Baseline characteristics

This study included 247 patients diagnosed with low and mid rectal cancer (LARC), with 122 in the experimental group and 125 in the control group, all having a median age of 59 years. There were no significant differences between the two groups in terms of gender, diabetes history, tumor staging, differentiation grade, clinical T/N stage, CEA, and CA199 levels (P > 0.05). The gender distribution was 91 male and 31 female in the experimental group, and 89 male and 36 female in the control group. In terms of diabetes history, 13 patients in the experimental group and 17 in the control group had diabetes, while the rest were non-diabetic. Regarding tumor differentiation, 10 cases in the experimental group were poorly differentiated, 63 were moderately differentiated, and 49 were well-differentiated; in the control group, 8 were poorly differentiated, 61 were moderately differentiated, and 56 were well-differentiated. There were no significant differences in baseline CEA and CA199 levels. Detailed data are shown in Table 1.

Table 1 Baseline data of two groups of patientsSurgical outcomes and pathological response

A total of 247 patients with LARC underwent preoperative concurrent chemoradiotherapy (CRT) and TME surgery. The median time from radiotherapy to surgery was 9 weeks in both groups. The distribution of surgical procedures was similar between the two groups, with 56.6% of the experimental group and 54.4% of the control group undergoing LAR surgery. The anal sphincter preservation rate was 56.6% in the experimental group and 54.4% in the control group. In terms of surgical resection margins, the experimental group achieved an R0 resection rate of 96.7%, compared to 96.8% in the control group. The experimental group had a pT downstaging rate of 72.1%, while the control group had a rate of 66.4%. The pathological complete response (pCR) rate was 18.0% in the experimental group and 16.0% in the control group. Postoperative TRG scores revealed that 18.0% of the experimental group achieved TRG1, 50.0% achieved TRG2, 27.0% achieved TRG3, and 5.0% achieved TRG4. In the control group, 16.0% achieved TRG1, 41.6% achieved TRG2, 37.6% achieved TRG3, and 4.8% achieved TRG4. There were no significant differences in the major outcomes between the two groups (P > 0.05), as shown in Table 2

Table 2 Surgical outcomes and pathological responses in both groups

In the experimental group, 88.5% of patients with elevated baseline CEA levels returned to normal after CRT, while 87.7% of patients in the control group did so. Similarly, 87.5% of patients in the experimental group with elevated CA199 levels normalized their CA199 levels after CRT, compared to 88.9% in the control group. These differences were not statistically significant (P > 0.05), as shown in Tables 3 and 4.
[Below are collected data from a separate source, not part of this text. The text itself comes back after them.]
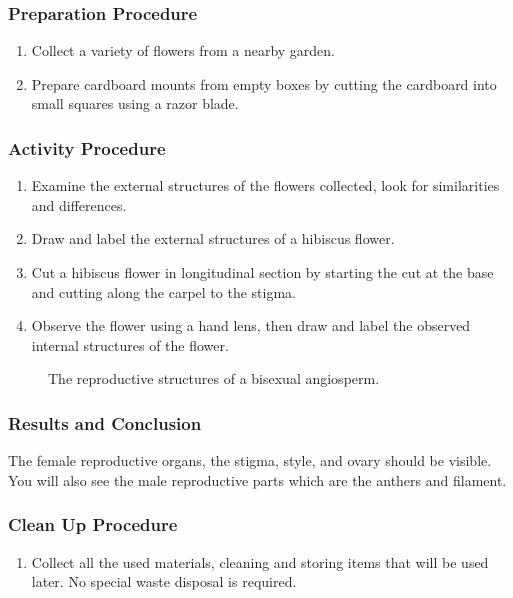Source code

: \subsubsection*{Preparation Procedure}
\begin{enumerate}
\item{Collect a variety of flowers from a nearby garden.}
\item{Prepare cardboard mounts from empty boxes by cutting the cardboard into small squares using a razor blade.}
\end{enumerate}

\subsubsection*{Activity Procedure}
\begin{enumerate}
\item{Examine the external structures of the flowers collected, look for similarities and differences.}
\item{Draw and label the external structures of a hibiscus flower.}
\item{Cut a hibiscus flower in longitudinal section by starting the cut at the base and cutting along the carpel to the stigma.}
\item{Observe the flower using a hand lens, then draw and label the observed internal structures of the flower.}
\end{enumerate}

\begin{figure}[h]
\begin{center}
\def\svgwidth{9 cm}

\caption{The reproductive structures of a bisexual angiosperm.}
\label{fig:hibiscus}
\end{center}
\end{figure}

\subsubsection*{Results and Conclusion}
The female reproductive organs, the stigma, style, and ovary should be visible. You will also see the male reproductive parts which are the anthers and filament.

\subsubsection*{Clean Up Procedure}
\begin{enumerate}
\item{Collect all the used materials, cleaning and storing items that will be used later. No special waste disposal is required.}
\end{enumerate}

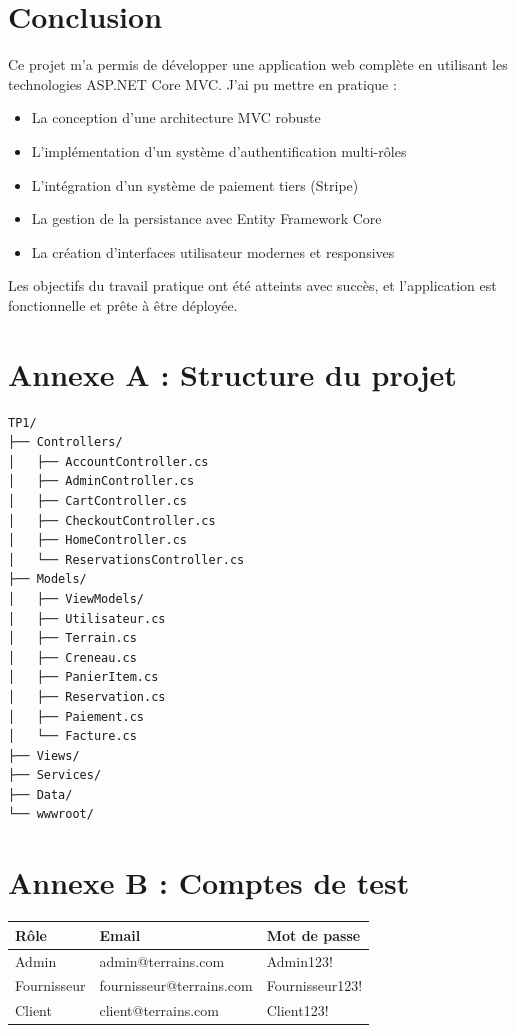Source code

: \documentclass[12pt,a4paper]{article}
\begin{document}
\section{Conclusion}

Ce projet m'a permis de développer une application web complète en utilisant les technologies ASP.NET Core MVC. J'ai pu mettre en pratique :

\begin{itemize}
    \item La conception d'une architecture MVC robuste
    \item L'implémentation d'un système d'authentification multi-rôles
    \item L'intégration d'un système de paiement tiers (Stripe)
    \item La gestion de la persistance avec Entity Framework Core
    \item La création d'interfaces utilisateur modernes et responsives
\end{itemize}

Les objectifs du travail pratique ont été atteints avec succès, et l'application est fonctionnelle et prête à être déployée.

\appendix
\section{Annexe A : Structure du projet}

\begin{lstlisting}
TP1/
├── Controllers/
│   ├── AccountController.cs
│   ├── AdminController.cs
│   ├── CartController.cs
│   ├── CheckoutController.cs
│   ├── HomeController.cs
│   └── ReservationsController.cs
├── Models/
│   ├── ViewModels/
│   ├── Utilisateur.cs
│   ├── Terrain.cs
│   ├── Creneau.cs
│   ├── PanierItem.cs
│   ├── Reservation.cs
│   ├── Paiement.cs
│   └── Facture.cs
├── Views/
├── Services/
├── Data/
└── wwwroot/
\end{lstlisting}

\section{Annexe B : Comptes de test}

\begin{center}
\begin{tabular}{|l|l|l|}
\hline
\textbf{Rôle} & \textbf{Email} & \textbf{Mot de passe} \\
\hline
Admin & admin@terrains.com & Admin123! \\
Fournisseur & fournisseur@terrains.com & Fournisseur123! \\
Client & client@terrains.com & Client123! \\
\hline
\end{tabular}
\end{center}
\end{document}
Table 3 Decrease in baseline elevated CEA after CRT in both groups of patientsTable 4 Post-CRT CA199 normalization in patients with elevated baseline CA199

Regarding preventive ileostomy reversal after LAR surgery, 98.6% of patients in the experimental group and 98.5% of patients in the control group underwent the procedure, with no significant difference (P > 0.05), as shown in Table 5.

Table 5 Prophylactic ileostomy in patients undergoing LAR in both groupsSurvival and recurrence outcomes

As of January 20, 2024, the median follow-up time for the experimental group was 59.5 months (range 10–108 months), with 17 deaths, 20 instances of metastasis, and 9 local recurrences. The control group had a median follow-up time of 61 months (range 5–102 months), with 26 deaths, 29 instances of metastasis, and 8 local recurrences. Kaplan–Meier survival curves for OS, PFS, DFS, MFS, and LRFS were calculated using SPSS 29.0 software. The results showed that the 1-year, 2-year, and 3-year OS rates were 98.4% vs 98.4%, 95.9% vs 91.2%, and 92.6% vs 86.4%, respectively. The experimental group had comparable OS at each time point compared to the control group (P > 0.05), as shown in Fig. 1 and Table 6. The 1-year, 2-year, and 3-year PFS were 97.5% vs 92.8%, 86.9% vs 83.2%, and 82.0% vs 77.5%, respectively. The 1-year, 2-year, and 3-year DFS were 97.5% vs 94.3%, 87.7% vs 85.3%, and 82.7% vs 79.5%. The 1-year, 2-year, and 3-year MFS were 97.5% vs 94.3%, 88.5% vs 87.0%, and 85.2% vs 81.2%. The 1-year, 2-year, and 3-year LRFS were 99.2% vs 100.0%, 97.5% vs 96.7%, and 94.1% vs 94.1%. No significant differences in survival rates were observed between the two groups (P > 0.05), as shown in Figs. 2, 3, 4 and 5 and Tables 6.

Fig. 1

Overall Survival (OS) curve for the two patient groups.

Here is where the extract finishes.